Activity
The data must be written out once more, precisely as given.

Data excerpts
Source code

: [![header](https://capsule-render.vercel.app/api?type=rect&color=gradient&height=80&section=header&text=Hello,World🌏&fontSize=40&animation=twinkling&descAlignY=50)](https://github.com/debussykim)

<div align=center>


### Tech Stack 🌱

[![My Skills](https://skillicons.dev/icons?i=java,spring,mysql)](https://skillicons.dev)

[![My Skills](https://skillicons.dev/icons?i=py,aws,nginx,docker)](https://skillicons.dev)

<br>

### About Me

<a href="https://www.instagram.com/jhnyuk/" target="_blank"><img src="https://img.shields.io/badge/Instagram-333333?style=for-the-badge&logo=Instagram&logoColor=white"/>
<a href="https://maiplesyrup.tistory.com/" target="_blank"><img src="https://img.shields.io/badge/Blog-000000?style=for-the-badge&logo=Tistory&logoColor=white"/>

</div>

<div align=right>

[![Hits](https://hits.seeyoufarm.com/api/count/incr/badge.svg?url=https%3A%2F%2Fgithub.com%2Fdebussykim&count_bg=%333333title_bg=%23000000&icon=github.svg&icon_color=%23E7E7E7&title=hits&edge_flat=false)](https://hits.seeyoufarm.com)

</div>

Result below
Source code

: [![header](https://capsule-render.vercel.app/api?type=rect&color=gradient&height=80&section=header&text=Hello,World🌏&fontSize=40&animation=twinkling&descAlignY=50)](https://github.com/debussykim)

<div align=center>


### Tech Stack 🌱

[![My Skills](https://skillicons.dev/icons?i=java,spring,mysql)](https://skillicons.dev)

[![My Skills](https://skillicons.dev/icons?i=py,aws,nginx,docker)](https://skillicons.dev)

<br>

### About Me

<a href="https://www.instagram.com/jhnyuk/" target="_blank"><img src="https://img.shields.io/badge/Instagram-333333?style=for-the-badge&logo=Instagram&logoColor=white"/>
<a href="https://maiplesyrup.tistory.com/" target="_blank"><img src="https://img.shields.io/badge/Blog-000000?style=for-the-badge&logo=Tistory&logoColor=white"/>

</div>

<div align=right>

[![Hits](https://hits.seeyoufarm.com/api/count/incr/badge.svg?url=https%3A%2F%2Fgithub.com%2Fdebussykim&count_bg=%333333title_bg=%23000000&icon=github.svg&icon_color=%23E7E7E7&title=hits&edge_flat=false)](https://hits.seeyoufarm.com)

</div>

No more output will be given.